From the opening line of the records through the line bearing "用一个线程池Executor", set down every line exactly.
** The data follows **
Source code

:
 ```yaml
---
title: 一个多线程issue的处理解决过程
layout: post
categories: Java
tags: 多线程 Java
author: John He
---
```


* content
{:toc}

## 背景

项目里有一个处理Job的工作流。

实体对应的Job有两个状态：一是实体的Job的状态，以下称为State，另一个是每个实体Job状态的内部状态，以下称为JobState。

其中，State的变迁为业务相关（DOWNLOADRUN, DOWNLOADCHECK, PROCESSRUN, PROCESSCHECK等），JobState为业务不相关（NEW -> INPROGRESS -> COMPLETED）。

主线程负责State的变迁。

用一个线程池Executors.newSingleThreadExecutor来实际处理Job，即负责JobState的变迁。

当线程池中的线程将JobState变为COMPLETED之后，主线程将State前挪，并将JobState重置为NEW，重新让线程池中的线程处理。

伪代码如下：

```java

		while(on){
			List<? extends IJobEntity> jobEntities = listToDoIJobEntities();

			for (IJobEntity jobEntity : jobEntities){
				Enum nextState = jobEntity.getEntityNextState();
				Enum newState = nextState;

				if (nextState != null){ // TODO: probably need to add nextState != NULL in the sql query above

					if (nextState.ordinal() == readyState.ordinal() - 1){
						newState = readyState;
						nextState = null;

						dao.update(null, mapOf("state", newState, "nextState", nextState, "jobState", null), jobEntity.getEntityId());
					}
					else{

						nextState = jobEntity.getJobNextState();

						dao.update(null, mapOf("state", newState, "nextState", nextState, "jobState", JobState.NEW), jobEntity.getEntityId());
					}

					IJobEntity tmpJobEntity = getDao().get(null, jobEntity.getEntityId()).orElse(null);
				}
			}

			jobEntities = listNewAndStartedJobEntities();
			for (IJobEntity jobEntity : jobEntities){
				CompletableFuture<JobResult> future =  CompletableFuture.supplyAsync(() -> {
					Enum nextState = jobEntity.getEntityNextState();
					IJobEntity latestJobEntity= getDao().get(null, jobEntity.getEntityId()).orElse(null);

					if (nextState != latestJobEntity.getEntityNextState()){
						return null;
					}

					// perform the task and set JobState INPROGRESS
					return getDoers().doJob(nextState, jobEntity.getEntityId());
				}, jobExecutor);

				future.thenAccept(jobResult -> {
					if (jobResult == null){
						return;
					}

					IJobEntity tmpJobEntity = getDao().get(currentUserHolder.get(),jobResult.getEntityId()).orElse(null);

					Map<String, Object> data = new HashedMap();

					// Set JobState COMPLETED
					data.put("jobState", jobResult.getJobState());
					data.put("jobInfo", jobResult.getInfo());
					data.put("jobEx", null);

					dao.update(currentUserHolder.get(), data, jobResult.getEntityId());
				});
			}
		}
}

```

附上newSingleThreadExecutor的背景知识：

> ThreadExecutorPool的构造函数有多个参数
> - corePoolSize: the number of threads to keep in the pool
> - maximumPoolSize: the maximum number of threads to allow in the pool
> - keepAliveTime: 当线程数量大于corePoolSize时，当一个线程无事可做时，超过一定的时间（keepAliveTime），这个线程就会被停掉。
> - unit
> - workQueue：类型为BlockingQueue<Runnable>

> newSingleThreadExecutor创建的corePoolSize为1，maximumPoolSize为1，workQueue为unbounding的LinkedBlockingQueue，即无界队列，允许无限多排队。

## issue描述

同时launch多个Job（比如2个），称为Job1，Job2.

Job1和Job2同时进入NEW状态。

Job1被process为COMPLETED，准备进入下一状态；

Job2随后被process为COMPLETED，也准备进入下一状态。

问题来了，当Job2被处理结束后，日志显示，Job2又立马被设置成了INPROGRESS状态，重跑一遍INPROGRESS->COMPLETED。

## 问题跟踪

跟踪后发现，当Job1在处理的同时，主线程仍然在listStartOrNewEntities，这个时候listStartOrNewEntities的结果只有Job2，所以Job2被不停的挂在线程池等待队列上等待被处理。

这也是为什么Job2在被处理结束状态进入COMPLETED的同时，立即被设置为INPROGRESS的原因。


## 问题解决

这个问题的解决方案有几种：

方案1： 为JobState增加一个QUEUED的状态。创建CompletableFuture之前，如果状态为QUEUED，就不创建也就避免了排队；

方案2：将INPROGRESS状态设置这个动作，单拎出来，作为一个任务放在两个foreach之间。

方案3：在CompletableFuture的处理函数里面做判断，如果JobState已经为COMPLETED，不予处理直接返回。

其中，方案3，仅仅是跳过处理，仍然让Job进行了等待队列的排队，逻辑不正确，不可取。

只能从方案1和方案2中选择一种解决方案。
** End of The data **
* **Task result**
Source code

:
 ```yaml
---
title: 一个多线程issue的处理解决过程
layout: post
categories: Java
tags: 多线程 Java
author: John He
---
```


* content
{:toc}

## 背景

项目里有一个处理Job的工作流。

实体对应的Job有两个状态：一是实体的Job的状态，以下称为State，另一个是每个实体Job状态的内部状态，以下称为JobState。

其中，State的变迁为业务相关（DOWNLOADRUN, DOWNLOADCHECK, PROCESSRUN, PROCESSCHECK等），JobState为业务不相关（NEW -> INPROGRESS -> COMPLETED）。

主线程负责State的变迁。

用一个线程池Executors.newSingleThreadExecutor来实际处理Job，即负责JobState的变迁。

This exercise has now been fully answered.